Everything Is Illuminated

Everything Is Illuminated (USA, director Liev Schreiber): Based upon the acclaimed novel by Jonathan Safron Foer, Everything Is Illuminated is the directorial debut of actor Liev Schreiber. An audacious choice, since the novel is multi-layered and very “meta”, but Schreiber, who also wrote the screenplay, handles the material with ease, for the most part.

Elijah Wood (looking as doll-like as ever, and wearing glasses that magnify his already-huge eyes to make the not-so-subtle point that he is an observer) plays Jonathan, a man obsessed with collecting things from his family’s history. When his grandmother hands him a photograph from 1940 saying, “Your grandfather wanted you to have this,” it sends Jonathan off on a voyage of discovery. The picture is of his grandfather in Ukraine, standing with an unknown woman who, according to his grandmother, saved him from the Nazis, allowing him to escape to America.

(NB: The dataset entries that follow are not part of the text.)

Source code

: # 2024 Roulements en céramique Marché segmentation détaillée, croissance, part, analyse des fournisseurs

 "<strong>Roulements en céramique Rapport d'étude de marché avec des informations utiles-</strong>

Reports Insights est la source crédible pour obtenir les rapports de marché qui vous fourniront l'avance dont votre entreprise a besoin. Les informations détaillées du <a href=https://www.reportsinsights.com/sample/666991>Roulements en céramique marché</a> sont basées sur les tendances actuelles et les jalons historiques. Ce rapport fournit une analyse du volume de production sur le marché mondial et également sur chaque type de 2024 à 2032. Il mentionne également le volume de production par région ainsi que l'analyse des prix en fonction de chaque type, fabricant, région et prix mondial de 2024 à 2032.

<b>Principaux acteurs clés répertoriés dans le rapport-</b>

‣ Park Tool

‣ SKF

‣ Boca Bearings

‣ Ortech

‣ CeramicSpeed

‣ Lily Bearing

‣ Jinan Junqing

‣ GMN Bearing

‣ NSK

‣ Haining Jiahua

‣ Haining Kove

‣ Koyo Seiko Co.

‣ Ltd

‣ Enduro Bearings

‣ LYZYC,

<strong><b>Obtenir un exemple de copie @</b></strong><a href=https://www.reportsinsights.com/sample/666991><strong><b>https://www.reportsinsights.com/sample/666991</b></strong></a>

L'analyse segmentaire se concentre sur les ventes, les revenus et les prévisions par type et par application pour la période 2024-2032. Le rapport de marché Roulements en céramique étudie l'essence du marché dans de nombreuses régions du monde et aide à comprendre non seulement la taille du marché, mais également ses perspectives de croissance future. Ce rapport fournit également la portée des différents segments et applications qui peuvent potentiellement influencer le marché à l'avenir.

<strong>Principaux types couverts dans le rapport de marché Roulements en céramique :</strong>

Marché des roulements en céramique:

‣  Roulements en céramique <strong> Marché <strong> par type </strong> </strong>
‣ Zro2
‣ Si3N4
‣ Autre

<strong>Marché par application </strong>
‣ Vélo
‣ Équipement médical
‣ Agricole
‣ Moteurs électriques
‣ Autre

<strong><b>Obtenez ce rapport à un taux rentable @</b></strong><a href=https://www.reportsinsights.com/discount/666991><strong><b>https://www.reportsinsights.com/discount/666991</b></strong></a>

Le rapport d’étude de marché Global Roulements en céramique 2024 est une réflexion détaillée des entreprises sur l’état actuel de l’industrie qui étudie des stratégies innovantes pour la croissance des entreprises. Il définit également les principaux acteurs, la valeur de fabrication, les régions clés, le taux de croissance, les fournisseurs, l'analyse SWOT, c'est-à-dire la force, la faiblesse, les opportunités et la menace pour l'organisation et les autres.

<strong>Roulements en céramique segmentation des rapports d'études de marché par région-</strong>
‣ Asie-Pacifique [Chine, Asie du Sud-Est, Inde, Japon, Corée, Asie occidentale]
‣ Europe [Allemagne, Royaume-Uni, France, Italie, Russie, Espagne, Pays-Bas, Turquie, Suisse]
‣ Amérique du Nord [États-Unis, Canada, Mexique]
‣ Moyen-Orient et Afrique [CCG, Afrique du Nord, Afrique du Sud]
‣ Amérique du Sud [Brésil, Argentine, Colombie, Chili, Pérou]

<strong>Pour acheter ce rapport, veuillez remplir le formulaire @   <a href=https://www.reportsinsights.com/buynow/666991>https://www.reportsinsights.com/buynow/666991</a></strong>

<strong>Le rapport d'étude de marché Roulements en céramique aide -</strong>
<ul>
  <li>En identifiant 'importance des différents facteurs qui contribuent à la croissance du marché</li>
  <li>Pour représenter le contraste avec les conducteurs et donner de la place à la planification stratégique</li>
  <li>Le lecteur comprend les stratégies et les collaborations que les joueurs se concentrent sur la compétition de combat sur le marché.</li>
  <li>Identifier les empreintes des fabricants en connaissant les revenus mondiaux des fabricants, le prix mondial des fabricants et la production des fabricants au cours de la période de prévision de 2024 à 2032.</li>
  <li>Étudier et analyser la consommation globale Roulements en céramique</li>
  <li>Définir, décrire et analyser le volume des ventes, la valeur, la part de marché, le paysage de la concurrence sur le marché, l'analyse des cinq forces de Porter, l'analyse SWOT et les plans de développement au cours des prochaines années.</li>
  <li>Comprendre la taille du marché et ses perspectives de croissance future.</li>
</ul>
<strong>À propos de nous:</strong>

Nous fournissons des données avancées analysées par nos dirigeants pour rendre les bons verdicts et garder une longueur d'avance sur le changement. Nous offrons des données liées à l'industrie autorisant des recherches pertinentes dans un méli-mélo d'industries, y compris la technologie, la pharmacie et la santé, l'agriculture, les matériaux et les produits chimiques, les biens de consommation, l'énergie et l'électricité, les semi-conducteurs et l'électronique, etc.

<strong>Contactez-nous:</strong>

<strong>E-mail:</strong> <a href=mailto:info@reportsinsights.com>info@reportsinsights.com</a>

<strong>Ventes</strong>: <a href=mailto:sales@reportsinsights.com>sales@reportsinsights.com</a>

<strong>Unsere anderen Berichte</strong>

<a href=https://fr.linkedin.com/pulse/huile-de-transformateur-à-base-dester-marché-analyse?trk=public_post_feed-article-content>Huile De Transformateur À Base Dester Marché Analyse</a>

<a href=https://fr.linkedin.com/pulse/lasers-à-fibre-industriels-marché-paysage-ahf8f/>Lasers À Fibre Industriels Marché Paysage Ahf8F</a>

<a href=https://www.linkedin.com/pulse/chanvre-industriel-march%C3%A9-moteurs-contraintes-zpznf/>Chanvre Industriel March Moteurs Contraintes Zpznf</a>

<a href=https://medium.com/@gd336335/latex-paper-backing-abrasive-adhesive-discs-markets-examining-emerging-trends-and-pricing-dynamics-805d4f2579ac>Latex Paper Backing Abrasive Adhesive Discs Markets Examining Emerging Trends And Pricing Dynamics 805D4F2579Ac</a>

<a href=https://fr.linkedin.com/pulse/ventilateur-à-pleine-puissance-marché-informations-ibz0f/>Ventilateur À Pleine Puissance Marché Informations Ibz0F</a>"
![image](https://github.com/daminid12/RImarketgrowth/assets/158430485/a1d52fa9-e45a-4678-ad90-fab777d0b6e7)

Jonathan duly turns up in Ukraine, where he hopes to unravel the mystery of the woman in the photograph. His tour guides turn out to be a little unnerving to the fussy and obsessive vegetarian. His translator Alex is like a Ukrainian version of Sasha Baron-Cohen’s Ali G and Borat characters rolled into one, and is played by newcomer Eugene Hutz, the frontman for the “gypsy punk” band Gogol Bordello, who contribute several songs to the soundtrack. While I thought his accent in the film was just an outrageous parody, during the Q & A, I realized it was actually his real voice (or maybe not. It could be part of the shtick.). Alex’s grandfather, the driver, thinks he is blind and is accompanied everywhere by Sammy Davis Jr. Jr., his “seeing-eye bitch.” Alex’s mangled English leads to many laughs, and the middle section of this road movie is easily the most enjoyable.

Things get a bit more serious when they find the woman in the photograph, but here, in a section of the film called “The Illumination,” I found myself still a little in the dark. Perhaps in ironing out a few of the book’s twists, something was lost, but I found the “mystery” either confusing or not so mysterious, and actually felt a little unsatisfied by the end.

However, the film is shot and edited beautifully, the acting is fine, and the directing sure-handed. Schreiber admitted that the stuff in the book that he left out of the film was the stuff that attracted him to the idea in the first place. Which is an odd thing to say, really. The book contains an imagined history of the shtetl where Jonathan’s grandfather was raised, a place with hundreds of years of history which is wiped out by the Nazis in a few hours. I think this background would have given the film the weight it needed at the end of the journey. Without that ballast, the film floats away a bit.

Nevertheless, this is an assured debut from Schreiber, and I look forward to seeing what he chooses for his next project.